■ **Stored data entries**:
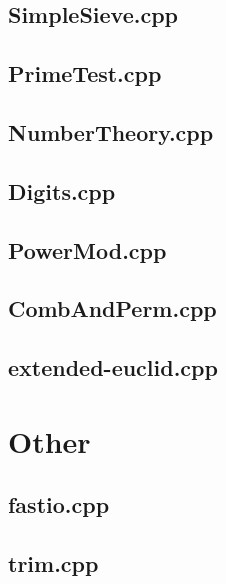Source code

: \documentclass[10pt,twocolumn,landscape]{article}
\begin{document}
\subsection{SimpleSieve.cpp}


\subsection{PrimeTest.cpp}


\subsection{NumberTheory.cpp}


\subsection{Digits.cpp}


\subsection{PowerMod.cpp}


\subsection{CombAndPerm.cpp}


\subsection{extended-euclid.cpp}


\section{Other}

\subsection{fastio.cpp}


\subsection{trim.cpp}

\end{document}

■ **DIRECTIONS**: Apart from the pictures, return every entry above exactly as given.

■ **OUTPUT FOR THIS TASK**:
Source code

: \documentclass[10pt,twocolumn,landscape]{article}
\begin{document}
\subsection{SimpleSieve.cpp}


\subsection{PrimeTest.cpp}


\subsection{NumberTheory.cpp}


\subsection{Digits.cpp}


\subsection{PowerMod.cpp}


\subsection{CombAndPerm.cpp}


\subsection{extended-euclid.cpp}


\section{Other}

\subsection{fastio.cpp}


\subsection{trim.cpp}

\end{document}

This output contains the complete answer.